A problem I often encounter in Java (usually while writing computational linguistics code) is the need to count the number of occurrences of some items in a dataset, then sort the items by their counts. The simplest concrete example is word counting: I need to count the number of occurrences of each word in a text file, then sort the words by their counts to find the most frequently used words.
Unfortunately, Java doesn't seem to have a good data structure for this task. I need to use the words as indices of a collection while I'm counting, so that I can efficiently look up the right counter to increment every time I read a word, but the values I want to sort on are the counts, not the words.
Map<String, Integer>
provides the interface I need for looking up the count associated with a word, but Maps can only be sorted by their keys (i.e. TreeMap
). PriorityQueue
is a nice heap implementation that will sort on whatever comparator you give it, but it provides no way to access the elements by some kind of index and no way to update and re-heapify an element (other than by removing and adding it). Its single type parameter also means I need to stick the words and their counts together into one object in order to use it.
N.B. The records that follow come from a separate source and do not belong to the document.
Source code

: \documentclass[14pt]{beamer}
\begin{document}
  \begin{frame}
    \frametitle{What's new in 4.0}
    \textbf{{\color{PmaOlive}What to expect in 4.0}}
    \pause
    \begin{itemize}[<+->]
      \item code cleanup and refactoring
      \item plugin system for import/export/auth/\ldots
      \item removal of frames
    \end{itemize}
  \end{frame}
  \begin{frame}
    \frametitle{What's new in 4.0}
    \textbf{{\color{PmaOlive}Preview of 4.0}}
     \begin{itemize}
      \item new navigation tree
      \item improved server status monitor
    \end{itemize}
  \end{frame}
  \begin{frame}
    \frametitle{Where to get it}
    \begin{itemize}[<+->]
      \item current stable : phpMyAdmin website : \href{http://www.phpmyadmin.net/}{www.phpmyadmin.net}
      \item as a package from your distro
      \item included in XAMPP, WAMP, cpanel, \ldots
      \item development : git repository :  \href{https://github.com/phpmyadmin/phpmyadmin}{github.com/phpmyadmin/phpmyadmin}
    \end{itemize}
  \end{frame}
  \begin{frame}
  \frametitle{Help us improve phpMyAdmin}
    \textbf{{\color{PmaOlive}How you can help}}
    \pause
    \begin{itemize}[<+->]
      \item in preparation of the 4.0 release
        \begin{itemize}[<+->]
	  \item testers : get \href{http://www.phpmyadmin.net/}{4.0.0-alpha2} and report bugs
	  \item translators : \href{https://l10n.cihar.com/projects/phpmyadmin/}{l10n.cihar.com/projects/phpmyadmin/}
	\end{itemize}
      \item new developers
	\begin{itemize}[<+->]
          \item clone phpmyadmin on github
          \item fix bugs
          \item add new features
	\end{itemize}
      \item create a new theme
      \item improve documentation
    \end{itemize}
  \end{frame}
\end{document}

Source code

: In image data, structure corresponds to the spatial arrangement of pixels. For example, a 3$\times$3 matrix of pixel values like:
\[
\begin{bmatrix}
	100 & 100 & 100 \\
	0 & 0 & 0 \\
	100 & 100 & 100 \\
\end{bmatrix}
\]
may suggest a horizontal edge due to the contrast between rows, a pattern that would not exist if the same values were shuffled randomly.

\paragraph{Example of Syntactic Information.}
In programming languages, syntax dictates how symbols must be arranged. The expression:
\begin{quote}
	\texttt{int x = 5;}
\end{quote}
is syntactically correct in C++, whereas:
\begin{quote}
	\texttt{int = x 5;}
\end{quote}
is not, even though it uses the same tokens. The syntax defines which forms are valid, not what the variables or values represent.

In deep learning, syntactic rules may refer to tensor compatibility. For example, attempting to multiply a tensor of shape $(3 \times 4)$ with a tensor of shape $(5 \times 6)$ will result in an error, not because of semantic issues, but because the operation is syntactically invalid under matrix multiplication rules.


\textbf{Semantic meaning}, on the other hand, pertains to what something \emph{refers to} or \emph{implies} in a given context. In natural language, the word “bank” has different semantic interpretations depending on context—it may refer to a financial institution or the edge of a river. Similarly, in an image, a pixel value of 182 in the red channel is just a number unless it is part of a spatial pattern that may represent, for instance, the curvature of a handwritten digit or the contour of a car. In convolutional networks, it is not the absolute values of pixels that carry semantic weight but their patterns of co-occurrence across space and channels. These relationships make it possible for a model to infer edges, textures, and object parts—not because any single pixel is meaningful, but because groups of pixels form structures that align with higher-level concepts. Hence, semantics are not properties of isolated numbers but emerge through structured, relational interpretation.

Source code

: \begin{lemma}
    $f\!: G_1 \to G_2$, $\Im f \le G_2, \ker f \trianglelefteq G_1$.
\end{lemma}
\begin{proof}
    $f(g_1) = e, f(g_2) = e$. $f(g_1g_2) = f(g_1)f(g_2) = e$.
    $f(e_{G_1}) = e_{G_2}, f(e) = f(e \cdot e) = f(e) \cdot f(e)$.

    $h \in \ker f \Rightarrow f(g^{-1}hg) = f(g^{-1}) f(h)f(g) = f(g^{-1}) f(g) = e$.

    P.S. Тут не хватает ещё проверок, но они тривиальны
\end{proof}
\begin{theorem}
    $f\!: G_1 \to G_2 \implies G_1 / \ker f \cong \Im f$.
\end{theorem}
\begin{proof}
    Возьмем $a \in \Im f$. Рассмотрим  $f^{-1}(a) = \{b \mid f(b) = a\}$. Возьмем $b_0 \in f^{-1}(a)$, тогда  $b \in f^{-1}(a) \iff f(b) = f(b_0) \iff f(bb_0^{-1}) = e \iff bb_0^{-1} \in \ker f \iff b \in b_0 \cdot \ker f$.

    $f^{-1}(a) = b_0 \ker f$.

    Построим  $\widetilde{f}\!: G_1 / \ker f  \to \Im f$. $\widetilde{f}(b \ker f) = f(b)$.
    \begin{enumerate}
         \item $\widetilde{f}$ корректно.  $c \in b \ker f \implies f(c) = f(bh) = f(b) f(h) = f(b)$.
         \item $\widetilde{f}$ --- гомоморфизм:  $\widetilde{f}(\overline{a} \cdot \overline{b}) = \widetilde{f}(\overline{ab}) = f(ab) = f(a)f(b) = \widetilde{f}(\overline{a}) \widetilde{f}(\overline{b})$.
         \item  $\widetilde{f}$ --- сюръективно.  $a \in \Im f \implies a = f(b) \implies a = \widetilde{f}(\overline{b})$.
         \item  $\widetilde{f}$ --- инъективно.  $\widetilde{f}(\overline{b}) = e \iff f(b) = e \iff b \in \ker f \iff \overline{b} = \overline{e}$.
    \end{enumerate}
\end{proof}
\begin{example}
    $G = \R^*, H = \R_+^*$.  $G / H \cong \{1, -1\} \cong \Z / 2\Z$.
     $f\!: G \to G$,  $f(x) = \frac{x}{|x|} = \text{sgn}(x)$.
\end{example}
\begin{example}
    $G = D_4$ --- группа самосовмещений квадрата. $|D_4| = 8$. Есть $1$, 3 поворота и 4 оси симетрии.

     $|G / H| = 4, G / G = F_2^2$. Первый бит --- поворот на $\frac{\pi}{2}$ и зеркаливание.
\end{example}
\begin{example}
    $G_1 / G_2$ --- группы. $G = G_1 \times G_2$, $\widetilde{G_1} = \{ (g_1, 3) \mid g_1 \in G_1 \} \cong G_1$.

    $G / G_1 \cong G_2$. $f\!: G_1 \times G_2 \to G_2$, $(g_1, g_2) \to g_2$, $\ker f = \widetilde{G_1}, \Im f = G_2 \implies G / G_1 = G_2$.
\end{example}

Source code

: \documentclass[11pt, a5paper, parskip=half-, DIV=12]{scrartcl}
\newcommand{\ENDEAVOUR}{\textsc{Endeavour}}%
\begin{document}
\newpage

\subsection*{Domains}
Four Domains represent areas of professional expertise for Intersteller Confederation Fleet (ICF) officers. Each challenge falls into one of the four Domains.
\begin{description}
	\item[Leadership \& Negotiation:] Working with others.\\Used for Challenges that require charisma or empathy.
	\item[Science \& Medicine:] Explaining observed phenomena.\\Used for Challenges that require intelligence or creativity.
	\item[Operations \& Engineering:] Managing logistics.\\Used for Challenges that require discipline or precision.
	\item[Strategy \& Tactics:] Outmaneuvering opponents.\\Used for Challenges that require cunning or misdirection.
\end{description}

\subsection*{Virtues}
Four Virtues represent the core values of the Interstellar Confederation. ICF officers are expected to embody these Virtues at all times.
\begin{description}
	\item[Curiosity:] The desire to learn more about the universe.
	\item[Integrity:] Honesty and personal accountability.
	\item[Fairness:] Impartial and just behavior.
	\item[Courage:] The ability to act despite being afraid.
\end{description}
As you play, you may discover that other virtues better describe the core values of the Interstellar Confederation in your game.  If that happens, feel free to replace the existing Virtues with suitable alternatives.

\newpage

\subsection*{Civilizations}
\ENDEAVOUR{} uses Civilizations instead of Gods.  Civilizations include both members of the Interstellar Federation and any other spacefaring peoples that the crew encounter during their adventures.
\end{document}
My current "solution" is to store the counts in a Map while counting them, then copy them all into a PriorityQueue
to sort them:
Map<String, Integer> wordCounts = countStuff();
PriorityQueue<NamedCount> sortedCounts = new PriorityQueue<>(wordCounts.size(),
Collections.reverseOrder());
for(Entry<String, Integer> count : wordCounts.entrySet()) {
sortedCounts.add(new NamedCount(count.getKey(), count.getValue()));
}
(Note that NamedCount
is just a simple pair<string, int>
that implements Comparable
to compare the integers). But this is inefficient, especially since the data set can be very large, and keeping two copies of the count set in memory is wasteful.
Is there any way I can get random access to the objects inside the PriorityQueue
, so that I can just store one copy of the counts in the PriorityQueue and re-heapify as I update them? Would it make sense to use a Map<String, NamedCount>
that keeps "pointers" to the objects in the PriorityQueue<NamedCount>
?